Work instruction: The lines to extract begin at the one containing "tlh & 74834.25" and run to the end of the listing; set them down exactly and alone.

Supplied material:
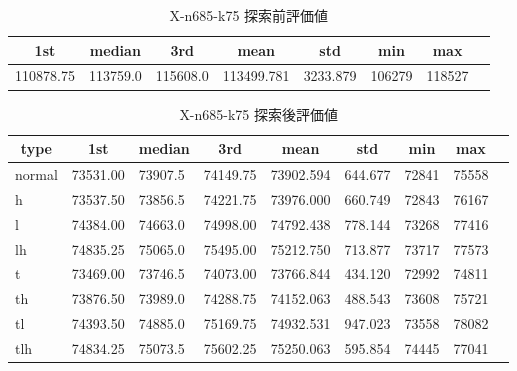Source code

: \begin{table}[htbp]
    \caption{X-n685-k75 探索前評価値}
    \begin{tabular}{|l|l|l|l|l|l|l|l|}\hline
    \multicolumn{1}{|c|}{\textbf{1st}}
    &\multicolumn{1}{c|}{\textbf{median}}
    &\multicolumn{1}{c|}{\textbf{3rd}}
    &\multicolumn{1}{c|}{\textbf{mean}}
    &\multicolumn{1}{c|}{\textbf{std}}
    &\multicolumn{1}{c|}{\textbf{min}}
    &\multicolumn{1}{c|}{\textbf{max}}\\\hline
	110878.75 & 113759.0 & 115608.0 & 113499.781 & 3233.879 & 106279 & 118527\\\hline
	\end{tabular}
\end{table}
\begin{table}[htbp]
    \caption{X-n685-k75 探索後評価値}
    \begin{tabular}{|l|l|l|l|l|l|l|l|l|}\hline
    \multicolumn{1}{|c|}{\textbf{type}}
    &\multicolumn{1}{|c|}{\textbf{1st}}
    &\multicolumn{1}{c|}{\textbf{median}}
    &\multicolumn{1}{c|}{\textbf{3rd}}
    &\multicolumn{1}{c|}{\textbf{mean}}
    &\multicolumn{1}{c|}{\textbf{std}}
    &\multicolumn{1}{c|}{\textbf{min}}
    &\multicolumn{1}{c|}{\textbf{max}}\\\hline
	normal & 73531.00 & 73907.5 & 74149.75 & 73902.594 & 644.677 & 72841 & 75558\\\hline
	h & 73537.50 & 73856.5 & 74221.75 & 73976.000 & 660.749 & 72843 & 76167\\\hline
	l & 74384.00 & 74663.0 & 74998.00 & 74792.438 & 778.144 & 73268 & 77416\\\hline
	lh & 74835.25 & 75065.0 & 75495.00 & 75212.750 & 713.877 & 73717 & 77573\\\hline
	t & 73469.00 & 73746.5 & 74073.00 & 73766.844 & 434.120 & 72992 & 74811\\\hline
	th & 73876.50 & 73989.0 & 74288.75 & 74152.063 & 488.543 & 73608 & 75721\\\hline
	tl & 74393.50 & 74885.0 & 75169.75 & 74932.531 & 947.023 & 73558 & 78082\\\hline
	tlh & 74834.25 & 75073.5 & 75602.25 & 75250.063 & 595.854 & 74445 & 77041\\\hline
	\end{tabular}
\end{table}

Task output:
	tlh & 74834.25 & 75073.5 & 75602.25 & 75250.063 & 595.854 & 74445 & 77041\\\hline
	\end{tabular}
\end{table}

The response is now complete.